+++ DATA SHOWN +++

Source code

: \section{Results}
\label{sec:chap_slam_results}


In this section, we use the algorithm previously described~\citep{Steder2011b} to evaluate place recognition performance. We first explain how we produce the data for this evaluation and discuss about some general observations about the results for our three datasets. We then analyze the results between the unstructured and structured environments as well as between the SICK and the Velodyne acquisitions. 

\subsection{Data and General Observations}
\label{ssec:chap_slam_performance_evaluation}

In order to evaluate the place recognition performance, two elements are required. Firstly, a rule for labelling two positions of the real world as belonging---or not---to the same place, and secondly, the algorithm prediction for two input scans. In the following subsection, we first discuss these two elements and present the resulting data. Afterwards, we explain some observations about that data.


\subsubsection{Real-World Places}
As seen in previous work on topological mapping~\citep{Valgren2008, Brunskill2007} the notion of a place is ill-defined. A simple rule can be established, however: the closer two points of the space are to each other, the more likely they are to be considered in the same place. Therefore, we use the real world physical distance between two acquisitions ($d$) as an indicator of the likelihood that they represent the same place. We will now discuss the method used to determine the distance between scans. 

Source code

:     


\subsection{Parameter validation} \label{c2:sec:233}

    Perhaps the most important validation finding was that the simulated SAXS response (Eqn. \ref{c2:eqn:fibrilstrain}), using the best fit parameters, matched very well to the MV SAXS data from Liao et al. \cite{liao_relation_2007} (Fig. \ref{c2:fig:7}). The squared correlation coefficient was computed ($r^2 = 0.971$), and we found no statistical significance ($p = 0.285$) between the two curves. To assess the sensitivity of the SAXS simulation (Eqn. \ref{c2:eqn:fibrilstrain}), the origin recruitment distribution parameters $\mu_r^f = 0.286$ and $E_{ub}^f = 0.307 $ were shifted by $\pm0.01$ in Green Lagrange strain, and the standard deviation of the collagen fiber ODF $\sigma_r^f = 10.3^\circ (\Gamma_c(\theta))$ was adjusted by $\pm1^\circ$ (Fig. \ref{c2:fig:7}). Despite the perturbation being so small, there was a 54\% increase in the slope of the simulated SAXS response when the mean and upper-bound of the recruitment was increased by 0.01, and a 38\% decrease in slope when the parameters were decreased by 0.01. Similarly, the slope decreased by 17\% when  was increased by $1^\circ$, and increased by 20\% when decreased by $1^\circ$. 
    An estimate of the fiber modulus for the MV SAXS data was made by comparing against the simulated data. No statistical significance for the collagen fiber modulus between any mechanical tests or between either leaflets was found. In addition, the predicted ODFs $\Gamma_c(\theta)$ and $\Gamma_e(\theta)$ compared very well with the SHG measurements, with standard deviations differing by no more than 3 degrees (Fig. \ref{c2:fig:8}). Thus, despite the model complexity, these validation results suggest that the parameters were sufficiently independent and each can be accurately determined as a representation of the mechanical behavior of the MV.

+++
+++ DATA SHOWN +++

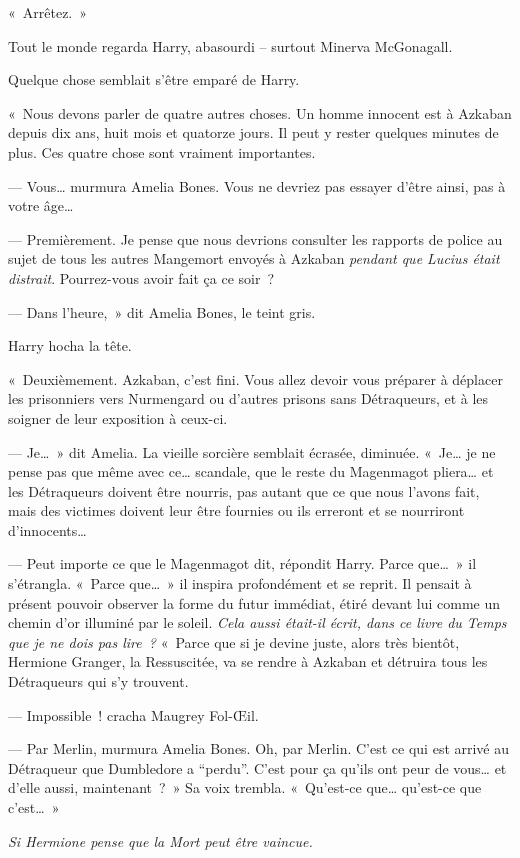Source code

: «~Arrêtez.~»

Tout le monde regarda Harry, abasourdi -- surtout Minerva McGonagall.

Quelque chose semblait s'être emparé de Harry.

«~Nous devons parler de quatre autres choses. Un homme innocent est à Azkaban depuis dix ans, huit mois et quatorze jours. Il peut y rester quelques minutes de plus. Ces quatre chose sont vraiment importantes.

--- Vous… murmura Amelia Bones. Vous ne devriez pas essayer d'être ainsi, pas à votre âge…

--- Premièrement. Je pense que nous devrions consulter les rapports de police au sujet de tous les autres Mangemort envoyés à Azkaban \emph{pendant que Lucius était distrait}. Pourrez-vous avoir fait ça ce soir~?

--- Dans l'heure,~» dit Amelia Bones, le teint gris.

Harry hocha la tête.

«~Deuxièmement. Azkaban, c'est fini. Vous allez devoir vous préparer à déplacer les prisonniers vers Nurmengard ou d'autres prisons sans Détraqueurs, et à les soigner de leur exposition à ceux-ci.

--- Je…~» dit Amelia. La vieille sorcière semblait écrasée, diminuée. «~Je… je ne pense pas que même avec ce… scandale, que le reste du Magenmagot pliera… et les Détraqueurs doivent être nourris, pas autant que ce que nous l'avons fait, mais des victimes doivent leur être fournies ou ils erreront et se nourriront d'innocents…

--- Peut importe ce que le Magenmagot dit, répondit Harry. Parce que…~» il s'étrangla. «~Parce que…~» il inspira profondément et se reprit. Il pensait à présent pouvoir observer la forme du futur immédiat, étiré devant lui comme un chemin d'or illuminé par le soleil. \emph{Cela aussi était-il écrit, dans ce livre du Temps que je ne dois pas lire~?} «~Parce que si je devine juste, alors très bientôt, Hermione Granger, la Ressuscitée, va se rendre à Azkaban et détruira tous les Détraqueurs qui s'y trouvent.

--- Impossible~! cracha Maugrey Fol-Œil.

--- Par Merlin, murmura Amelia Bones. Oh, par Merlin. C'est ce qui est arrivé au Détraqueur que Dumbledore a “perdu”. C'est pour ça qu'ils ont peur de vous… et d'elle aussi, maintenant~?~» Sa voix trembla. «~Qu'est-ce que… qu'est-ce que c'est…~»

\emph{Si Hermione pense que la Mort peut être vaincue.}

+++

# HOW TO COMPLETE THIS TASK
Reproduce each line of the records in which the word "murmura" appears.

# SOLUTION BELOW
--- Vous… murmura Amelia Bones. Vous ne devriez pas essayer d'être ainsi, pas à votre âge…
--- Par Merlin, murmura Amelia Bones. Oh, par Merlin. C'est ce qui est arrivé au Détraqueur que Dumbledore a “perdu”. C'est pour ça qu'ils ont peur de vous… et d'elle aussi, maintenant~?~» Sa voix trembla. «~Qu'est-ce que… qu'est-ce que c'est…~»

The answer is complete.